Village and civil parish in Derbyshire, England

Calow is a village and civil parish in the county of Derbyshire in England. The population of the village at the 2011 census was 2,494. Calow is in North East Derbyshire and is adjacent to Chesterfield.

The origins of the village date back to 1086, when it was known as Kalehal (the bare corner of land). In 1430 it was known as Calell, then Calo in 1561 before acquiring its present name. It is recorded that there was a manor house which ’belonged to the king’ around the same time that the Domesday Book was compiled. The manor was in the possession of the successive families of Breton, Loudham and Foljambe, which were notable families at the time.

Coal and iron were worked in the village and for some time blast furnaces were in operation. Coal mined in Calow supplied furnaces in the nearby village of Duckmanton.

The Chesterfield Royal Hospital, built just outside the boundaries of Calow, was opened in 1984. Amenities in Calow include; shops, a small park, a chemist, a primary school and a community centre.

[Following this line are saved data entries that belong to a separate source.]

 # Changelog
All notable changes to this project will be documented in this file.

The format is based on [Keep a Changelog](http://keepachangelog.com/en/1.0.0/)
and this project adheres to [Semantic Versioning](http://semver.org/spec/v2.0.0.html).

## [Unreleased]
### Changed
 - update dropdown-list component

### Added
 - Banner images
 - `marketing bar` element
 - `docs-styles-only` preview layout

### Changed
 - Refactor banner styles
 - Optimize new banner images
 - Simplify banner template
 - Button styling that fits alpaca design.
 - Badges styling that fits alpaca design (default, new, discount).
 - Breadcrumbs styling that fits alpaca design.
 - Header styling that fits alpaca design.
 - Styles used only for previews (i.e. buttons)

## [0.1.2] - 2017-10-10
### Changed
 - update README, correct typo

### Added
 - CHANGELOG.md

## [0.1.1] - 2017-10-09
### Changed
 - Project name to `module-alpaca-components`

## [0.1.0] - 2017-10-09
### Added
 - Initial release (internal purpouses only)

Methodist minister the Rev'd Kathleen Richardson took as her title ’Baroness Richardson of Calow’, after the village, when she was created a life peer in 1998. Baroness Richardson was the subject of an edition BBC Radio 4 programme Lords A Living. The programme, broadcast in January 2011, reflected on the Baroness returning to visit the village in which she spent her childhood.

The village Scout Group was formed by the Reverend C. W. Handford in 1933. The group celebrated its 75th anniversary in 2008 with a number of events, some of which were attended by Mr Clifford Parker, a survivor from the original 1933 group. The group has established international links with groups in Canada and Australia.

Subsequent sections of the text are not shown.